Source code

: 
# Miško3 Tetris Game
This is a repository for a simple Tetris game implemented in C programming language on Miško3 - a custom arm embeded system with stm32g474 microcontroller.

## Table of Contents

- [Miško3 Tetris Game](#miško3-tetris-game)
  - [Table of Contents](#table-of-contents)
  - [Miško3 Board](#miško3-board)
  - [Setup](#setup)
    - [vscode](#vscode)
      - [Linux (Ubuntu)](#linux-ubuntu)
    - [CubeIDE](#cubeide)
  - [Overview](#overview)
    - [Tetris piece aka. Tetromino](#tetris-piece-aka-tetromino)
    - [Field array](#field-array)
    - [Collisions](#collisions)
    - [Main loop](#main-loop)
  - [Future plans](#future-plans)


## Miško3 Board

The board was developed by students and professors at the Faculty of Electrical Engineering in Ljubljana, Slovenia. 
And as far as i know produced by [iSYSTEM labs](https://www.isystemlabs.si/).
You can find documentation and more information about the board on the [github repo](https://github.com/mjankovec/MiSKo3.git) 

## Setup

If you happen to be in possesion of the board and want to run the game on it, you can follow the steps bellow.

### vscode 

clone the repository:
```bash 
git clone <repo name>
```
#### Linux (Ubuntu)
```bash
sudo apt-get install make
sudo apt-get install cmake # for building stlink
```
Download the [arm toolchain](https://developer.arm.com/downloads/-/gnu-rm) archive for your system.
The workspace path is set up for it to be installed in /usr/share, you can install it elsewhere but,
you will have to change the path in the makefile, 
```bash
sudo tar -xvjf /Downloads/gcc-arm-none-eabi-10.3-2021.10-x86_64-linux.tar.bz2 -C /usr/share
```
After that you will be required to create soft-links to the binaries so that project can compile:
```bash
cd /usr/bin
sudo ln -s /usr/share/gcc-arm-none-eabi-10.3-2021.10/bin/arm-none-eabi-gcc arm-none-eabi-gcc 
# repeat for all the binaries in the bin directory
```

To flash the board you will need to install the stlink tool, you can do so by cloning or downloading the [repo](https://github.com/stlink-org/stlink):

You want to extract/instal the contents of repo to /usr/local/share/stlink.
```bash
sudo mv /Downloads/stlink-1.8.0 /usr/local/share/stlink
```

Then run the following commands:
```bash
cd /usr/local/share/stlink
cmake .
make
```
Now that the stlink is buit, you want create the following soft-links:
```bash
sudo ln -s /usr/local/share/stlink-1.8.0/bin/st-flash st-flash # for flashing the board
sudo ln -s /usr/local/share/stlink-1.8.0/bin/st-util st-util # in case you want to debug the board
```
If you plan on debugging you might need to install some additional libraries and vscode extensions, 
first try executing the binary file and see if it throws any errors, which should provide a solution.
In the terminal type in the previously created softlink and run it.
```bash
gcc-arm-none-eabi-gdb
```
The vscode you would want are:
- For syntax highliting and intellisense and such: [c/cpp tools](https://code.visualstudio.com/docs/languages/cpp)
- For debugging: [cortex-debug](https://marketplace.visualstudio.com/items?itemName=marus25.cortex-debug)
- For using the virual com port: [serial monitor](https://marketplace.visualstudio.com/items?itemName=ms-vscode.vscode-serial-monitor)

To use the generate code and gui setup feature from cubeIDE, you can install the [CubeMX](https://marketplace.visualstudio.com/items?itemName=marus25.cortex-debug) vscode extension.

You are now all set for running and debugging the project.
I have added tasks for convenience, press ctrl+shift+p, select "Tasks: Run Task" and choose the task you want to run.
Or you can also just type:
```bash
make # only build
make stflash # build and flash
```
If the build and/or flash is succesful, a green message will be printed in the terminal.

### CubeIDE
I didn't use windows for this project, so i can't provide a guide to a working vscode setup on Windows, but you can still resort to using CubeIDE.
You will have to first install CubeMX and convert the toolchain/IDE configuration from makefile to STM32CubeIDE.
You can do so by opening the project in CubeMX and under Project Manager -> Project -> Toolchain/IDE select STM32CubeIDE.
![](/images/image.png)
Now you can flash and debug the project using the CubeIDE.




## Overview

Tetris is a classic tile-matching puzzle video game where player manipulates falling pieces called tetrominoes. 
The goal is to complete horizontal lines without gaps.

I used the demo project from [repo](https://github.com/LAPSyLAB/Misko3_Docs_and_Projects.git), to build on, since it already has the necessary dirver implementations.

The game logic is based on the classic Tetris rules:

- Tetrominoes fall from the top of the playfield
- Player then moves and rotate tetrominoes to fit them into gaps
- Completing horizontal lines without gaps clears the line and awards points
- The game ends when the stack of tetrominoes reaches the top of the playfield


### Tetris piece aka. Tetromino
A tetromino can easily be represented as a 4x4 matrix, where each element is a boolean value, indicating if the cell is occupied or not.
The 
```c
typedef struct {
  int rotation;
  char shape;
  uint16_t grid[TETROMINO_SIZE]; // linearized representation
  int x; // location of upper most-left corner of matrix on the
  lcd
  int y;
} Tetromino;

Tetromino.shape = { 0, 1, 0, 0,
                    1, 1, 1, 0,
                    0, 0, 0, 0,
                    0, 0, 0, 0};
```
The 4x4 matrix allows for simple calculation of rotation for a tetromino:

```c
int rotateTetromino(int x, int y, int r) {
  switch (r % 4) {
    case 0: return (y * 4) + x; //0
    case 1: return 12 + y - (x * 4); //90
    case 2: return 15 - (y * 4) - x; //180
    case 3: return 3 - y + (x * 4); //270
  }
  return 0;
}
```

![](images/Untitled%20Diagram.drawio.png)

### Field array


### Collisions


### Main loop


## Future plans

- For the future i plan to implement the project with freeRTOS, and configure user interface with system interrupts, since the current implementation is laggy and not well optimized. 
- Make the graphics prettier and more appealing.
━━━━━━━━━━
### [Your objective]
I'd like an exact copy of the lines above, from the very first one through the line that contains "## Miško3 Board", with nothing else added.

### [Answer section]
Source code

: 
# Miško3 Tetris Game
This is a repository for a simple Tetris game implemented in C programming language on Miško3 - a custom arm embeded system with stm32g474 microcontroller.

## Table of Contents

- [Miško3 Tetris Game](#miško3-tetris-game)
  - [Table of Contents](#table-of-contents)
  - [Miško3 Board](#miško3-board)
  - [Setup](#setup)
    - [vscode](#vscode)
      - [Linux (Ubuntu)](#linux-ubuntu)
    - [CubeIDE](#cubeide)
  - [Overview](#overview)
    - [Tetris piece aka. Tetromino](#tetris-piece-aka-tetromino)
    - [Field array](#field-array)
    - [Collisions](#collisions)
    - [Main loop](#main-loop)
  - [Future plans](#future-plans)


## Miško3 Board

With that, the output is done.